Tailored Knowledge Management Strategy Promoting Patient Care Quality

The trend towards multidisciplinary collaborations is noticeable within the healthcare sector and is essential to manage the growing demand of advanced specialist care partly due to the aging population. In a successful multidisciplinary collaboration the combined knowledge is used to its fullest potential, which can be achieved through successful Knowledge Management (KM).KM is described as the practice of making the most effective use of the intellectual capital through gathering appropriate people to assure sharing, reasoning, and collaboration. The concept was introduced in the business sector in the 90’s and the healthcare sector is known as a late adopter of these practices.

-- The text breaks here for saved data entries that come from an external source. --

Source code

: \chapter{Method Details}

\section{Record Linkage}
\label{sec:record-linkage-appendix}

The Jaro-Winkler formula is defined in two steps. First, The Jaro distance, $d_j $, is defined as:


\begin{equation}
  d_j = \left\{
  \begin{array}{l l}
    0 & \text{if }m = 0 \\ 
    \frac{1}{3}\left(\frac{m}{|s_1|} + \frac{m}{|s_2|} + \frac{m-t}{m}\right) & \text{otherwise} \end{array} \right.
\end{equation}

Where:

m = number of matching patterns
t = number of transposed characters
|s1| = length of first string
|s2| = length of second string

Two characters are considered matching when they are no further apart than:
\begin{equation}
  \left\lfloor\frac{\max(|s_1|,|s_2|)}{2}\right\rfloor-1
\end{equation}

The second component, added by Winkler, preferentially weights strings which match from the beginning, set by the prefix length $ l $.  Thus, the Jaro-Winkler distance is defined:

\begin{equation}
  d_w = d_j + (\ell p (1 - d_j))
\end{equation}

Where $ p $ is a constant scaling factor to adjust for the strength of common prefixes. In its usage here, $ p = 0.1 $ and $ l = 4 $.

Solutions based on Information and Communication Technologies have been thoroughly discussed in previous research and this study excludes this aspect, in favor of the people issue. There are opinions that being a late adopter has advantages due to the opportunity of learning from others’ mistakes, however the research indicate that each KM initiative needs to be tailored to the specific conditions of the organization to achieve desired effects and there are costly KM failures documented. Previous studies show that a high rate of the mistakes within care processes could have been prevented with increased knowledge and Healthcare Knowledge Management (HKM) is shown as a method to achieve increased patient safety and care quality.The objective of this study is to investigate how to design a KM strategy that suits the sectorspecific characteristics: knowledge intensive organization, complex organization structure, timeconstrained processes, researched-based practice, and publicly owned. The conceptual contribution of the study is the prerequisites for KM in healthcare, guiding the development of a tailored KM strategy, with the potential for increased patient care quality. The prerequisites were based on previous literature within KM and HKM and further developed from the findings of a benchmark study, consisting of seven initiatives in different life-cycle phases, but with the same sector-specific characteristics. The current conditions in the case study organization were identified through direct observations, 17 in-depth interviews with managers, and a workshop including 32 physicians. The current conditions were analyzed in accordance to the prerequisites and managerial implications were formulated.